Of course many will still become savvy and buy from overseas – however here in the UK there’s a robust customs and delivery firm ‘policy’ that appears to check many pieces of vape mail slapping on huge fees – I’m sure the American counterparts will become savvy to that!
As I said at the start CASAA paints a bleak picture for the future of vaping in the USA, Alex told me:
Arguably, the “Golden Age of Vaping” ended when the FDA finalized their tobacco deeming rule in May 2016.
Even though there are retailers and manufacturers that continue to make new vapor products available to American consumers, the regulations had a chilling effect on innovation and consumer choice.
As enforcement of the PMTA deadline draws closer, we expect nearly all manufacturers will be scrambling to get their products into international markets or making plans to wind down their operations.
Retailers will also be hit with the prospects of breaking leases early as being able to stock their shelves with a diversity of e-liquid will become difficult.
Making things more complicated (and dire) is the recent ruling from Judge Paul Grimm regarding the AAP v. FDA lawsuit.
Judge Grimm adopted the 10 month timeline for PMTA enforcement suggested by FDA in response to the complaint from AAP.
While the language of the order implies that FDA will maintain some enforcement discretion, the fear of being shut down–and the inevitable action by FDA actually ordering vapor businesses to stop making or selling products–will likely be enough to spook industry stakeholders and consumers. (Who wants to sell or even switch to a product knowing that it may not exist soon?)
It is not certain if FDA will appeal the decision. Considering that the court adopted some of the FDA’s suggested remedies, it is suspected that an appeal is unlikely.
As for streamlining the premarket approval process to make it more accessible to smaller vapor manufacturers, if the FDA’s recent final guidance to industry is any indication of how things might change, it’s fair to say that progress in this matter is moving at a glacial pace.
It is more likely that we will see companies shutting down in droves before we see any movement from FDA to make the process more appropriate for open systems–the most enjoyable/effective vapor products.

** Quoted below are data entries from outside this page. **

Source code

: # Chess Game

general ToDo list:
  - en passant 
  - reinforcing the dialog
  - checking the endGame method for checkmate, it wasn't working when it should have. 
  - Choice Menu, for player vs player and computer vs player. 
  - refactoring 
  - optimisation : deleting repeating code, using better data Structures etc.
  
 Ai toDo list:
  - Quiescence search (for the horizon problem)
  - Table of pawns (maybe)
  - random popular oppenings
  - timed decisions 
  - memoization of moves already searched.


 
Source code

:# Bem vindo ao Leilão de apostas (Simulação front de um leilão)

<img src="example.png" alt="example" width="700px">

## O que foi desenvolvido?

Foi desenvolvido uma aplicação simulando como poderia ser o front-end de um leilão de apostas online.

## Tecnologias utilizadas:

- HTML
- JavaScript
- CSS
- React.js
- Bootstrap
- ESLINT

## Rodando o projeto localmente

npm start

It’s also fair to say that all of the emotion surrounding youth use of vapor products will prove to be a substantial barrier to approval for even the richest companies. Former FDA Commissioner/current Pfizer board member, Scott Gottlieb said as much in a recent Wall Street Journal op-ed.
“Stopping the process” is not really something that’s on the table.
Although there are lawsuits seeking such an outcome, to date, no such effort has been successful.
It is possible that the PMTA process becomes more clear once applications from a couple of well-healed companies are accepted by FDA, but again, any progress is likely to come at a glacial pace.
In the meantime, millions of people who still smoke will be discouraged from switching, and those who do switch will find it challenging to find products that work best for them.
Like I said, a very despondent view from one of America’s largest vaping advocacy groups.
Sad times indeed for America’s vapers, and of course smokers looking to quit, and absolutely devastating for many of the smaller vaping manufacturers and of course vape shops who will simply go out of business.
This has been on the cards since 2016 and even without the judge’s ruling, PMTAs would have still come into force by 2022 or 2021 – but that sadly doesn’t make it any easier to swallow.
Sad times indeed and there’s no doubt smoking rates and therefore death rates from tobacco related diseases will grow like wildfire.